The second culprit: anemia.. “Lack of energy or a feeling of fatigue can also be caused by anemia (when your blood cells aren’t getting enough oxygen) related to protein deficiency,” Dr. Connor says. “A lack of protein can disrupt the synthesis of hemoglobin, the protein in red blood cells that carries oxygen from the lungs to the body’s tissues.”
Hair, skin and nail changes
Protein deficiency symptoms go beyond how you feel—they can also affect how you look. A lack of protein can cause hair loss or thinning, dry skin and brittle nails. Dr. Connor says this happens because of the body lacking structural proteins such as collagen and keratin.
Slow-healing wounds
“Slowed wound healing [occurs] because the body requires protein to repair tissue (through the formation of new skin, muscle and the blood vessels that are necessary to close the wound) and produce collagen (a key component of new tissue), as well as engage the immune system in fighting off infection,” says Dr.

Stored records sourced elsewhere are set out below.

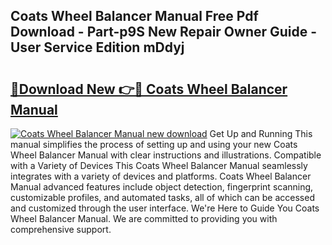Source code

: ## Coats Wheel Balancer Manual Free Pdf Download - Part-p9S New Repair Owner Guide - User Service Edition mDdyj

# <h2><a href="http://bc85449.oget.top/?id=Coats+Wheel+Balancer+Manual">🔗Download New 👉🔴 Coats Wheel Balancer Manual</a></h2>

[![Coats Wheel Balancer Manual new download](https://i.imgur.com/5g1atiW.png)](http://bc85449.oget.top/?id=Coats+Wheel+Balancer+Manual)
Get Up and Running This manual simplifies the process of setting up and using your new Coats Wheel Balancer Manual with clear instructions and illustrations. Compatible with a Variety of Devices This Coats Wheel Balancer Manual seamlessly integrates with a variety of devices and platforms. Coats Wheel Balancer Manual advanced features include object detection, fingerprint scanning, customizable profiles, and automated tasks, all of which can be accessed and customized through the user interface. We're Here to Guide You Coats Wheel Balancer Manual. We are committed to providing you with comprehensive support.
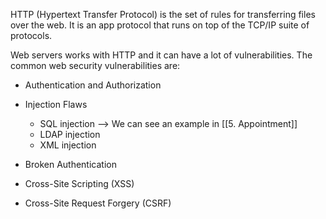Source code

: HTTP (Hypertext Transfer Protocol) is the set of rules for transferring files over the web. It is an app protocol that runs on top of the TCP/IP suite of protocols.

Web servers works with HTTP and it can have a lot of vulnerabilities. The common web security vulnerabilities are:
- Authentication and Authorization

- Injection Flaws
	- SQL injection --> We can see an example in [[5. Appointment]]
	- LDAP injection
	- XML injection

- Broken Authentication

- Cross-Site Scripting (XSS)

- Cross-Site Request Forgery (CSRF)
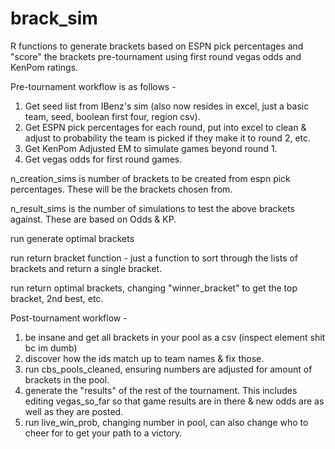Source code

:# brack_sim

R functions to generate brackets based on ESPN pick percentages and "score" the brackets pre-tournament using first round vegas odds and KenPom ratings.

Pre-tournament workflow is as follows - 

1) Get seed list from IBenz's sim (also now resides in excel, just a basic team, seed, boolean first four, region csv). 
2) Get ESPN pick percentages for each round, put into excel to clean & adjust to probability the team is picked if they make it to round 2, etc. 
3) Get KenPom Adjusted EM to simulate games beyond round 1.
4) Get vegas odds for first round games.


n_creation_sims is number of brackets to be created from espn pick percentages. These will be the brackets chosen from.

n_result_sims is the number of simulations to test the above brackets against. These are based on Odds & KP.

run generate optimal brackets

run return bracket function - just a function to sort through the lists of brackets and return a single bracket.

run return optimal brackets, changing "winner_bracket" to get the top bracket, 2nd best, etc.


Post-tournament workflow - 

1) be insane and get all brackets in your pool as a csv (inspect element shit bc im dumb)
2) discover how the ids match up to team names & fix those. 
3) run cbs_pools_cleaned, ensuring numbers are adjusted for amount of brackets in the pool.
4) generate the "results" of the rest of the tournament. This includes editing vegas_so_far so that game results are in there & new odds are as well as they are posted.
5) run live_win_prob, changing number in pool, can also change who to cheer for to get your path to a victory.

Connor.
Edema (swelling)
“Edema, particularly in the legs and feet, can occur as a result of severe protein deficiency. When the body is protein-deficient, albumin (a vital protein in the blood that helps maintain pressure in the blood vessels by pulling in water from the surrounding tissues) levels decrease,” says Dr. Connor. “The lack of sufficient albumin in the blood subsequently causes reduced oncotic pressure (the pressure that pulls water back into the capillaries), and as a result, fluid can leak back into the surrounding tissues, causing the edema.”

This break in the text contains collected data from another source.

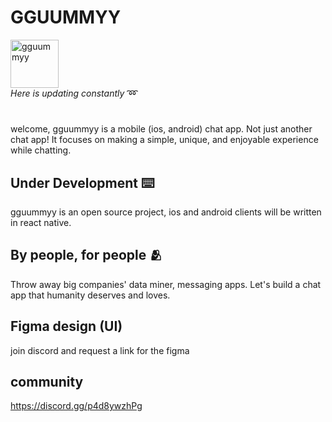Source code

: # GGUUMMYY 

<img width="77" alt="gguummyy" src="https://github.com/user-attachments/assets/c5c644fa-b44e-41c2-8c15-b2bc288308cb"> <br>
*Here is updating constantly* ➿ <br>
#
welcome, gguummyy is a mobile (ios, android) chat app. Not just another chat app! It focuses on making a simple, unique, and enjoyable experience while chatting. 

## Under Development ⌨️
gguummyy is an open source project, ios and android clients will be written in react native.

## By people, for people 🫂
Throw away big companies' data miner, messaging apps. Let's build a chat app that humanity deserves and loves. 

## Figma design (UI)
join discord and request a link for the figma

## community 
https://discord.gg/p4d8ywzhPg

How much protein do you really need?
“For the majority of healthy adults, the recommended amount of protein is 0.8 grams of protein per kilogram of body weight per day,” says Dr. Connor. For a 150-pound woman, that’s about 55 grams of protein.
But for women over 50, research points to a slightly higher amount. “Approximately 1 to 1.2 grams of protein per kilogram of body weight may be beneficial to maintain muscle health [for women in midlife],” says Dr. Connor. That’s about 68 to 82 grams for a 150-pound woman.

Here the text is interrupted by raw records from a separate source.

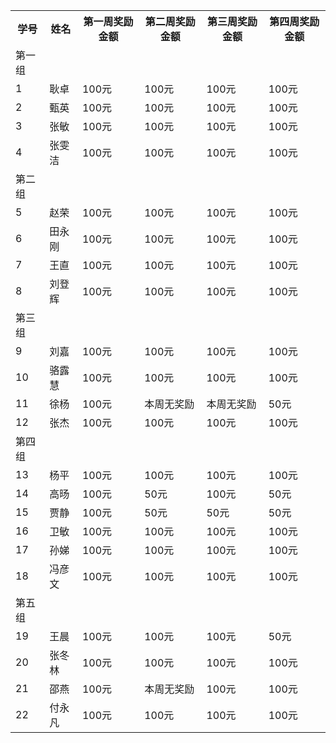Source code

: <table>
<tr>
  <th>学号</th>
  <th>姓名</th>
  <th>第一周奖励金额</th>
  <th>第二周奖励金额</th>
  <th>第三周奖励金额</th>
  <th>第四周奖励金额</th>
<tr>
<tr>
  <td>第一组</td>
  <td></td>
  <td></td>
  <td></td>
  <td></td>
  <td></td>
</tr>
<tr>
  <td>1</td>
  <td>耿卓</td>
  <td>100元</td>
  <td>100元</td>
  <td>100元</td>
  <td>100元</td>
</tr>
<tr>
  <td>2</td>
  <td>甄英</td>
  <td>100元</td>
  <td>100元</td>
  <td>100元</td>
  <td>100元</td>
</tr>
<tr>
  <td>3</td>
  <td>张敏</td>
  <td>100元</td>
  <td>100元</td>
  <td>100元</td>
  <td>100元</td>
</tr>
<tr>
  <td>4</td>
  <td>张雯洁</td>
  <td>100元</td>
  <td>100元</td>
  <td>100元</td>
  <td>100元</td>
</tr>

<tr>
  <td>第二组</td>
  <td></td>
  <td></td>
  <td></td>
  <td></td>
  <td></td>
</tr>

<tr>
  <td>5</td>
  <td>赵荣</td>
  <td>100元</td>
  <td>100元</td>
  <td>100元</td>
  <td>100元</td>
</tr>

<tr>
  <td>6</td>
  <td>田永刚</td>
  <td>100元</td>
  <td>100元</td>
  <td>100元</td>
  <td>100元</td>
</tr>

<tr>
  <td>7</td>
  <td>王直</td>
  <td>100元</td>
  <td>100元</td>
  <td>100元</td>
  <td>100元</td>
</tr>

<tr>
  <td>8</td>
  <td>刘登辉</td>
  <td>100元</td>
  <td>100元</td>
  <td>100元</td>
  <td>100元</td>
</tr>

<tr>
  <td>第三组</td>
  <td></td>
  <td></td>
  <td></td>
  <td></td>
  <td></td>
</tr>

<tr>
  <td>9</td>
  <td>刘嘉</td>
  <td>100元</td>
  <td>100元</td>
  <td>100元</td>
  <td>100元</td>
</tr>

<tr>
  <td>10</td>
  <td>骆露慧</td>
  <td>100元</td>
  <td>100元</td>
  <td>100元</td>
  <td>100元</td>
</tr>

<tr>
  <td>11</td>
  <td>徐杨</td>
  <td>100元</td>
  <td>本周无奖励</td>
  <td>本周无奖励</td>
  <td>50元</td>
</tr>

<tr>
  <td>12</td>
  <td>张杰</td>
  <td>100元</td>
  <td>100元</td>
  <td>100元</td>
  <td>100元</td>
</tr>

<tr>
  <td>第四组</td>
  <td></td>
  <td></td>
  <td></td>
  <td></td>
  <td></td>
</tr>

<tr>
  <td>13</td>
  <td>杨平</td>
  <td>100元</td>
  <td>100元</td>
  <td>100元</td>
  <td>100元</td>
</tr>

<tr>
  <td>14</td>
  <td>高旸</td>
  <td>100元</td>
  <td>50元</td>
  <td>100元</td>
  <td>50元</td>
</tr>

<tr>
  <td>15</td>
  <td>贾静</td>
  <td>100元</td>
  <td>50元</td>
  <td>50元</td>
  <td>50元</td>
</tr>

<tr>
  <td>16</td>
  <td>卫敏</td>
  <td>100元</td>
  <td>100元</td>
  <td>100元</td>
  <td>100元</td>
</tr>

<tr>
  <td>17</td>
  <td>孙娣</td>
  <td>100元</td>
  <td>100元</td>
  <td>100元</td>
  <td>100元</td>
</tr>

<tr>
  <td>18</td>
  <td>冯彦文</td>
  <td>100元</td>
  <td>100元</td>
  <td>100元</td>
  <td>100元</td>
</tr>

<tr>
  <td>第五组</td>
  <td></td>
  <td></td>
   <td></td>
   <td></td>
   <td></td>
</tr>

<tr>
  <td>19</td>
  <td>王晨</td>
  <td>100元</td>
  <td>100元</td>
  <td>100元</td>
  <td>50元</td>
</tr>

<tr>
  <td>20</td>
  <td>张冬林</td>
  <td>100元</td>
  <td>100元</td>
  <td>100元</td>
  <td>100元</td>
</tr>

<tr>
  <td>21</td>
  <td>邵燕</td>
  <td>100元</td>
  <td>本周无奖励</td>
  <td>100元</td>
  <td>100元</td>
</tr>

<tr>
  <td>22</td>
  <td>付永凡</td>
  <td>100元</td>
  <td>100元</td>
  <td>100元</td>
  <td>100元</td>
</tr>
</table>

Still, these are just guidelines and can vary based on your health conditions and activity level. It’s even possible to get too much protein. Your best bet is to speak with your doctor to determine your specific needs.
“To ensure you’re meeting your protein goals, first, meet with your doctor to determine what the appropriate amount of daily protein intake fits your health needs, and then track the amount of daily protein in your diet,” says Dr. Connor. “Fill-in with vegetables, whole grains and healthy fats, these will also help keep your nutrient levels balanced and keep you full. Stay hydrated, since protein metabolism increases the need for water to help the kidneys flush the waste from the breakdown of proteins.”
3 easy ways to boost your protein intake
If getting enough protein feels challenging, Dr. Connor suggests three tips:
Try protein snacks
“Reaching for protein-rich snacks such as nuts, cheese or even edamame can help you meet your daily protein goals,” says Dr. Connor. “If you prefer nuts or cheese, just be careful about the amounts, since both can have higher amounts of fat.”
Aim for high-quality protein
“Prioritize quality sources of protein like lean meats, fish, eggs, Greek yogurt, tofu, beans and lentils,” says Dr. Connor. “Not only are these good sources of protein, but they’re also superfoods that help support your overall health in a variety of ways.”
Supplement with protein
“Use protein supplements strategically [and] sporadically” as part of a balanced diet, says Dr. Connor. “Protein shakes or powders can help fill gaps in your diet; however, make sure you’re reading the labels and checking the quality of the protein, as many can have added sugars and other ingredients that can be detrimental to your health.”